# Paravirtualization, VMWare and ati-drivers

## nomplume

Hi,

Since I use VMWare, I included paravirtualization support in the kernel. However, in order to use the ati-drivers package, I needed to remove paravirtualization support from the kernel. In addition, in /usr/src/linux/arch/x86/kernel/paravirt_32.c, I changed (following a a different thread in the forum)

 *Quote:*   

> EXPORT_SYMBOL_GPL(pv_time_ops);
> 
> EXPORT_SYMBOL    (pv_cpu_ops);
> 
> EXPORT_SYMBOL    (pv_mmu_ops);
> ...

 

to

 *Quote:*   

> 
> 
> EXPORT_SYMBOL    (pv_time_ops);
> 
> EXPORT_SYMBOL    (pv_cpu_ops);
> ...

 

When paravirtualization support was removed from the kernel, the following error was obtained:

 *Quote:*   

> 
> 
> WARNING: /lib/modules/2.6.24-gentoo-r8/thinkpad/rtcmosram.ko needs unknown symbol pv_cpu_ops
> 
> WARNING: /lib/modules/2.6.24-gentoo-r8/thinkpad/rtcmosram.ko needs unknown symbol pv_irq_ops
> ...

 

As you can see, I also get errors for VirtualBox modules.
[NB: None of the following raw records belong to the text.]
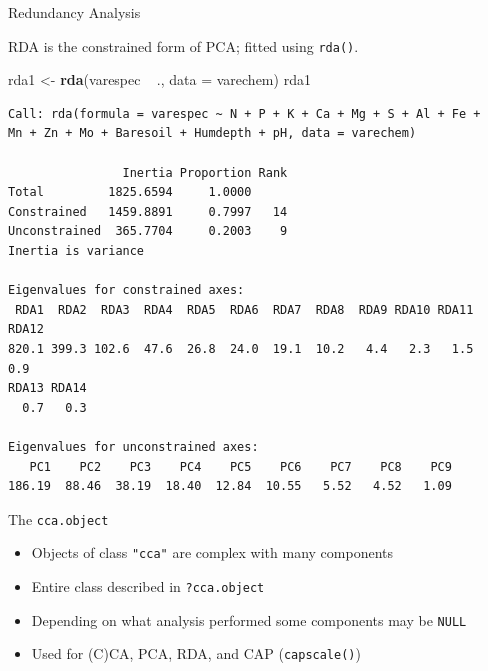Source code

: \documentclass[10pt,ignorenonframetext,compress, aspectratio=169]{beamer}
\newenvironment{Shaded}{\begin{snugshade}}{\end{snugshade}}
\newcommand{\KeywordTok}[1]{\textcolor[rgb]{0.13,0.29,0.53}{\textbf{{#1}}}}
\newcommand{\DataTypeTok}[1]{\textcolor[rgb]{0.13,0.29,0.53}{{#1}}}
\newcommand{\StringTok}[1]{\textcolor[rgb]{0.31,0.60,0.02}{{#1}}}
\newcommand{\NormalTok}[1]{{#1}}
\providecommand{\tightlist}{%
  \setlength{\itemsep}{0pt}\setlength{\parskip}{0pt}}
\begin{document}
\begin{frame}[fragile]{Redundancy Analysis}

RDA is the constrained form of PCA; fitted using \texttt{rda()}.

\tiny

\begin{Shaded}
\begin{Highlighting}[]
\NormalTok{rda1 <-}\StringTok{ }\KeywordTok{rda}\NormalTok{(varespec ~}\StringTok{ }\NormalTok{., }\DataTypeTok{data =} \NormalTok{varechem)}
\NormalTok{rda1}
\end{Highlighting}
\end{Shaded}

\begin{verbatim}
Call: rda(formula = varespec ~ N + P + K + Ca + Mg + S + Al + Fe +
Mn + Zn + Mo + Baresoil + Humdepth + pH, data = varechem)

                Inertia Proportion Rank
Total         1825.6594     1.0000     
Constrained   1459.8891     0.7997   14
Unconstrained  365.7704     0.2003    9
Inertia is variance 

Eigenvalues for constrained axes:
 RDA1  RDA2  RDA3  RDA4  RDA5  RDA6  RDA7  RDA8  RDA9 RDA10 RDA11 RDA12 
820.1 399.3 102.6  47.6  26.8  24.0  19.1  10.2   4.4   2.3   1.5   0.9 
RDA13 RDA14 
  0.7   0.3 

Eigenvalues for unconstrained axes:
   PC1    PC2    PC3    PC4    PC5    PC6    PC7    PC8    PC9 
186.19  88.46  38.19  18.40  12.84  10.55   5.52   4.52   1.09 
\end{verbatim}

\normalsize

\end{frame}

\begin{frame}[fragile]{The \texttt{cca.object}}

\begin{itemize}
\tightlist
\item
  Objects of class \texttt{"cca"} are complex with many components
\item
  Entire class described in \texttt{?cca.object}
\item
  Depending on what analysis performed some components may be
  \texttt{NULL}
\item
  Used for (C)CA, PCA, RDA, and CAP (\texttt{capscale()})
\end{itemize}

\end{frame}
\end{document}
Any idea what rtcmosram.ko and superio.ko are useful for?

I noticed that after 

 *Quote:*   

>  # module-rebuild rebuild
> 
> #/opt/vmware/workstation/bin/vmware-config.pl

 

VMWare seems to work fine.

Is this a legitimate/proper way? Is there a better way to have both paravirtualization support included in the kernel and ati-drivers?

Also

 *Quote:*   

>  # uname -a
> 
> Linux gentoobox 2.6.24-gentoo-r8 #16 Thu Jul 3 20:24:44 GMT 2008 i686 Intel(R) Pentium(R) M processor 2.00GHz GenuineIntel GNU/Linux

 

Thanks,

NP

----------